Many anticancer drugs result in severe side effects due to damage inflicted on healthy cells. An important goal in drug development is to target drugs that will only kill cancerous cells. Folate is an essential vitamin (B9) obtained via our diet and is required for cell growth. Antifolate drugs kill cancerous cells but also damage healthy cells resulting in challenging side effects for patients. A new study from the Newstead group, published in Nature, now reveals the structure of the folate transporter, laying the foundation for developing targeted chemotherapy agents.
Folate is transported into our cells through the proton coupled folate transporter (PCFT). PCFT transports dietary folates across the intestinal tract and into the brain. Importantly, this transporter is more active in cancerous cells due to their altered metabolism, offering a route to selectively target diseased tissue. However, current antifolate drugs are also recognised by other folate transport systems required by healthy cells to survive. The key is to target only cancerous cells by selective transport via PCFT.

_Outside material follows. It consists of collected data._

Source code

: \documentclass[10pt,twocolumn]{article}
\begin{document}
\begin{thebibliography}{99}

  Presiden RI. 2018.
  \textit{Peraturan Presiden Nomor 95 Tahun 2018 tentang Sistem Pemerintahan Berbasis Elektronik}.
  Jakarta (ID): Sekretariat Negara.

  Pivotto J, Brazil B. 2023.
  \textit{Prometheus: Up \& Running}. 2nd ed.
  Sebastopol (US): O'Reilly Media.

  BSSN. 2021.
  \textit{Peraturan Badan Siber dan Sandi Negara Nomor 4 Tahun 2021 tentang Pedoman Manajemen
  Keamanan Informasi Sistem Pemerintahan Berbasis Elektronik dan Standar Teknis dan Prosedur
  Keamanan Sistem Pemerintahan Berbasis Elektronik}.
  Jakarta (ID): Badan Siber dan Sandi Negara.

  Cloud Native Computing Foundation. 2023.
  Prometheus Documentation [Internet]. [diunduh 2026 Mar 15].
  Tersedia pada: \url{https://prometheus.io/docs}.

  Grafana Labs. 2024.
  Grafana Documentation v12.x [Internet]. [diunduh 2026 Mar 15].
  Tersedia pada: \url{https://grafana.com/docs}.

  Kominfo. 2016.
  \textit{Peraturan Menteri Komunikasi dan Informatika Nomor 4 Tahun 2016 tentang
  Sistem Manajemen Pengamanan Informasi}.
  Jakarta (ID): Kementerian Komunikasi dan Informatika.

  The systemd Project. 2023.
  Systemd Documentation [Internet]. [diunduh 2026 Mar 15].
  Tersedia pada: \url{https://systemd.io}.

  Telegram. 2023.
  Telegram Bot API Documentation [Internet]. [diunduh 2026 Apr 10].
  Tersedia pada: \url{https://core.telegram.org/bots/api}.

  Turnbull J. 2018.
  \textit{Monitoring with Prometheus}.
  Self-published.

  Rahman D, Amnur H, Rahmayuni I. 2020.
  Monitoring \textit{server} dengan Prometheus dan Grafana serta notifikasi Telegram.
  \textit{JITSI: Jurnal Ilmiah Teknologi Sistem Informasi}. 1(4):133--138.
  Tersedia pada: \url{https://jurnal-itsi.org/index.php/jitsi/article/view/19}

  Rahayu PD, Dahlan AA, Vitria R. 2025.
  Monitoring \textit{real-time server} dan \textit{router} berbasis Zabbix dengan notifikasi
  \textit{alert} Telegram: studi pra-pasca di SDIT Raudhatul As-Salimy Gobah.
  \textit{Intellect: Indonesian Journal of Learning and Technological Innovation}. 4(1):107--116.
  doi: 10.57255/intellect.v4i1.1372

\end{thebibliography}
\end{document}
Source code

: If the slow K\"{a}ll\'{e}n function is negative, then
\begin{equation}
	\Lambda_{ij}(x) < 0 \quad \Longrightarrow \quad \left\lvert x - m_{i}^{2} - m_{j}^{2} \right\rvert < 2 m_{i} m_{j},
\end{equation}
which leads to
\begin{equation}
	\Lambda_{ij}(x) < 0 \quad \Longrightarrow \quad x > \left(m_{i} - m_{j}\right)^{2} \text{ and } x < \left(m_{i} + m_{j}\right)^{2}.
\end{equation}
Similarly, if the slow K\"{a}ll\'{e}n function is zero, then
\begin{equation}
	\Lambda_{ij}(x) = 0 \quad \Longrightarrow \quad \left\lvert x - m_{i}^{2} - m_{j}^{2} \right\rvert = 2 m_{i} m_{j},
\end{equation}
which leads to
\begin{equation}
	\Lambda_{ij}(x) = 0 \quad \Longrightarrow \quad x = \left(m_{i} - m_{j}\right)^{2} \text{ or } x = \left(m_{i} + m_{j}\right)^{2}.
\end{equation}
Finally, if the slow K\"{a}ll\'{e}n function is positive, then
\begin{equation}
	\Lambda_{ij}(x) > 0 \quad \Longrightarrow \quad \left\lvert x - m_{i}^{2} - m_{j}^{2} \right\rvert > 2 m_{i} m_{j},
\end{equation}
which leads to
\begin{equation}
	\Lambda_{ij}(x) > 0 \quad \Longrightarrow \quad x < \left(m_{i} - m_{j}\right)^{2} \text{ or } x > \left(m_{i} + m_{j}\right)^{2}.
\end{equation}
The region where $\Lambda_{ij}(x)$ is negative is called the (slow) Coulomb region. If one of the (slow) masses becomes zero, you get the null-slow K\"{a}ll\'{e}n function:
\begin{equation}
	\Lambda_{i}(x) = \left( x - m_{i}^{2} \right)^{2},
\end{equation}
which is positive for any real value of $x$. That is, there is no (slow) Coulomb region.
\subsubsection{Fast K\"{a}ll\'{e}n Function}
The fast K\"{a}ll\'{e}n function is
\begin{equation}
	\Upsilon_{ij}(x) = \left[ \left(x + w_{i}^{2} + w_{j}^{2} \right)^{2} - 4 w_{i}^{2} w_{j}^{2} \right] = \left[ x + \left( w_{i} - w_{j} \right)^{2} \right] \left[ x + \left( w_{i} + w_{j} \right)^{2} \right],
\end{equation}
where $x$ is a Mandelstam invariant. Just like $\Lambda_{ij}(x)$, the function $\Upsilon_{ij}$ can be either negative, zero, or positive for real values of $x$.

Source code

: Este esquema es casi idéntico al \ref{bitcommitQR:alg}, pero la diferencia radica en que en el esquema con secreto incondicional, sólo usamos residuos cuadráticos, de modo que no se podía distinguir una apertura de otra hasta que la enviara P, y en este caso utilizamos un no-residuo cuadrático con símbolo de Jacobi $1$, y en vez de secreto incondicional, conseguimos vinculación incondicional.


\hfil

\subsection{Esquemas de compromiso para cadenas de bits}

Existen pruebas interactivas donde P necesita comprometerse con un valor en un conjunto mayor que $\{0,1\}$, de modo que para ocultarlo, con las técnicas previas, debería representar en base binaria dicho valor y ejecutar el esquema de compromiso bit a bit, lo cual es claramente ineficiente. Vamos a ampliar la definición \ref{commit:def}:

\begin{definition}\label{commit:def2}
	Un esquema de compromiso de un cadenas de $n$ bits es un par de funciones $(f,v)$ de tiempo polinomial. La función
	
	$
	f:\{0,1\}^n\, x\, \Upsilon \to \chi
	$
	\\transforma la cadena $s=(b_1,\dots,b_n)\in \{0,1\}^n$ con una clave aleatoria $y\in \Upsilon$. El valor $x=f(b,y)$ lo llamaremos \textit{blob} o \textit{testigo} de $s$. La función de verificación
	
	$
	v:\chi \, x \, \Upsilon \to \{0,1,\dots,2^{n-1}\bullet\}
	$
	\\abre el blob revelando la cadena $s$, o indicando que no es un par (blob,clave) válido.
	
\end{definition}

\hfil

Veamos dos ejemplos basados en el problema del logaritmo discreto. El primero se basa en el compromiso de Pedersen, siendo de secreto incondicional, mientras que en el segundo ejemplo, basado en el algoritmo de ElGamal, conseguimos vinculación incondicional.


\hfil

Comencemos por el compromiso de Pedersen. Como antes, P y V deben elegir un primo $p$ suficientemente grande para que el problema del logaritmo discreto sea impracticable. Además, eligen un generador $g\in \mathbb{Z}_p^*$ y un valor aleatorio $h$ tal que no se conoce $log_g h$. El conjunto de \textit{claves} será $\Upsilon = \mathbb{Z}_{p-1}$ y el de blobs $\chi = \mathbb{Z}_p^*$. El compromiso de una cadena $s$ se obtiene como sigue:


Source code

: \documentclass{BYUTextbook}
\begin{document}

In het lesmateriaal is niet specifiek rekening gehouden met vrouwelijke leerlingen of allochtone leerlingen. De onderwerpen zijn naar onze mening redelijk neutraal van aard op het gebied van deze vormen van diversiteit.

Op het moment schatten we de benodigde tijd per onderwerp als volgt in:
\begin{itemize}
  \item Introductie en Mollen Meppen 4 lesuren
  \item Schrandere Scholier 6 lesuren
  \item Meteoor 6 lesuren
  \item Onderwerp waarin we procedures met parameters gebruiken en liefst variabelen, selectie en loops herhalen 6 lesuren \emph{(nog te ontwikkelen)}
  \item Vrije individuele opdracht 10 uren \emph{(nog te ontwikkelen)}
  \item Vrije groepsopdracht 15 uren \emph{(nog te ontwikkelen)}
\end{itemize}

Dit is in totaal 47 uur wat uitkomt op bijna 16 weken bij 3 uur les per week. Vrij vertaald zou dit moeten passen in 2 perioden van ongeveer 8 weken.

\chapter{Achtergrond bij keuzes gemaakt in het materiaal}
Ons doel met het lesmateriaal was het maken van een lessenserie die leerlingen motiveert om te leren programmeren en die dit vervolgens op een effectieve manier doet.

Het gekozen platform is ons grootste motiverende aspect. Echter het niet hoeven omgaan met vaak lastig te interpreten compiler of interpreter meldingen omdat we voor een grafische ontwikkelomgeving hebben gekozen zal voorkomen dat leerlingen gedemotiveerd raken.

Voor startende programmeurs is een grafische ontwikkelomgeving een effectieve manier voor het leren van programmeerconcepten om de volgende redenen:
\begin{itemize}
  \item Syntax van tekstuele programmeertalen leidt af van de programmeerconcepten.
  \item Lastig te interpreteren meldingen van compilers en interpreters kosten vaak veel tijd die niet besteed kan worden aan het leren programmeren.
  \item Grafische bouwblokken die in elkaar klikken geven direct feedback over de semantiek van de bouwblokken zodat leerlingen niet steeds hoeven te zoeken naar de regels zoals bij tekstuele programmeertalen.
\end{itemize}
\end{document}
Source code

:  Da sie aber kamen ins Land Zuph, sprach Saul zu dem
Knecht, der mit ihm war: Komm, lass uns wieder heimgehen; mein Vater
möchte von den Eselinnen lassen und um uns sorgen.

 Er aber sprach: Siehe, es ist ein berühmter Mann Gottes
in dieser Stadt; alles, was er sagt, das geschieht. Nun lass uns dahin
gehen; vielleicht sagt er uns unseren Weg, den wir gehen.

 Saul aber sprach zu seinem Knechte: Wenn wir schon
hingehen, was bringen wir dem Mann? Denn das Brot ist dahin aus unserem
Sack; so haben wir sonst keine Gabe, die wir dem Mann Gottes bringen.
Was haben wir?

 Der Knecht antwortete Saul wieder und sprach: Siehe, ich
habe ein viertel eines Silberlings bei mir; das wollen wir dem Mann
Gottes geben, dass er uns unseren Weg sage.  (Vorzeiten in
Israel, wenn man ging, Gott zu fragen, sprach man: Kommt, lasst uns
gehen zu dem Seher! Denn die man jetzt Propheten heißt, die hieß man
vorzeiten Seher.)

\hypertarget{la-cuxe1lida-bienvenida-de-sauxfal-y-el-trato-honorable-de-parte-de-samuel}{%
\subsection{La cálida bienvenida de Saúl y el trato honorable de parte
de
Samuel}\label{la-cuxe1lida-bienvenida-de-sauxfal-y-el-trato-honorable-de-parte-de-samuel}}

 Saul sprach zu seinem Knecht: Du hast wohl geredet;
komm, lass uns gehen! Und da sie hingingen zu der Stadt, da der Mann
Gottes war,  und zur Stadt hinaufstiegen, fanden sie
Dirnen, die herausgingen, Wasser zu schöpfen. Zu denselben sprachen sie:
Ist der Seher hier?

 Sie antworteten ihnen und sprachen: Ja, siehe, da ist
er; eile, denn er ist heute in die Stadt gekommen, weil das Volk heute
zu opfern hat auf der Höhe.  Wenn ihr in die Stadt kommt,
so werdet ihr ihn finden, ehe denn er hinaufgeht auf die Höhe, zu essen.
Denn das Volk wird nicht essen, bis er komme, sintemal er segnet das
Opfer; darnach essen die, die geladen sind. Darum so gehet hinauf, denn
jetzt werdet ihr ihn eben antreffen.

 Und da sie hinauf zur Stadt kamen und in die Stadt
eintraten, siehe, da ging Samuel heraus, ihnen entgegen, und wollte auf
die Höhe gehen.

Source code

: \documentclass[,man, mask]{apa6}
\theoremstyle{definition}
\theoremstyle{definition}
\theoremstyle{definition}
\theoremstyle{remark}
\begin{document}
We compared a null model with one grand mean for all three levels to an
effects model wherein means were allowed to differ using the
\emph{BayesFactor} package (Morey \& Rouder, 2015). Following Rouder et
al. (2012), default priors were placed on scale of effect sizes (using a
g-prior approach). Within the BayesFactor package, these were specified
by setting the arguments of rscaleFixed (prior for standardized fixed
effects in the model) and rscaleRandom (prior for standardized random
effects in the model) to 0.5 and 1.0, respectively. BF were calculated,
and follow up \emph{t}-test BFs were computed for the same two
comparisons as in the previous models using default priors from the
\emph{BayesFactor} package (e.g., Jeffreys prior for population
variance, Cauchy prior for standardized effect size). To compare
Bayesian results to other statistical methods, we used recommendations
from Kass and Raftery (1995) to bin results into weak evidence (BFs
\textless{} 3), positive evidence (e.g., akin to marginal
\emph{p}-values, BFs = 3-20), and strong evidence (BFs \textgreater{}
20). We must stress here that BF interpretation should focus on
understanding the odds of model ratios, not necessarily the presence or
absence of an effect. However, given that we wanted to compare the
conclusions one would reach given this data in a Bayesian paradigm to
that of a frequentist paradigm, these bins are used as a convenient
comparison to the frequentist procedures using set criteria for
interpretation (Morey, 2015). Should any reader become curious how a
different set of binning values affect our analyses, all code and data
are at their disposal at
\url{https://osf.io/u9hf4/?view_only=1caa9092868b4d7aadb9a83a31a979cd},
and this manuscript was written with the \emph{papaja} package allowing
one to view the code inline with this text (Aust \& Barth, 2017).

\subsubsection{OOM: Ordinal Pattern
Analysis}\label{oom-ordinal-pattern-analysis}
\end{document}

In the latest research from the Newstead group and undertaken by Dr Jo Parker and aided by Dr Gabriel Kuteyi in collaboration with Dr Justin Deme & Prof Susan Lea in the Dunn School of Pathology but recently relocated to the National Cancer Institute at the National Institutes of Health in the USA and Dr Zhiyi Wu & Prof. Philip Biggin in the Department of Biochemistry now reveals the structure of PCFT for the first time.
Crucially, PCFT was solved in complex with Pemetrexed, a chemotherapy agent used to treat non-small cell lung cancer and pleural mesothelioma. These new results now reveal the blueprint to modify antifolate drugs to target PCFT more effectively.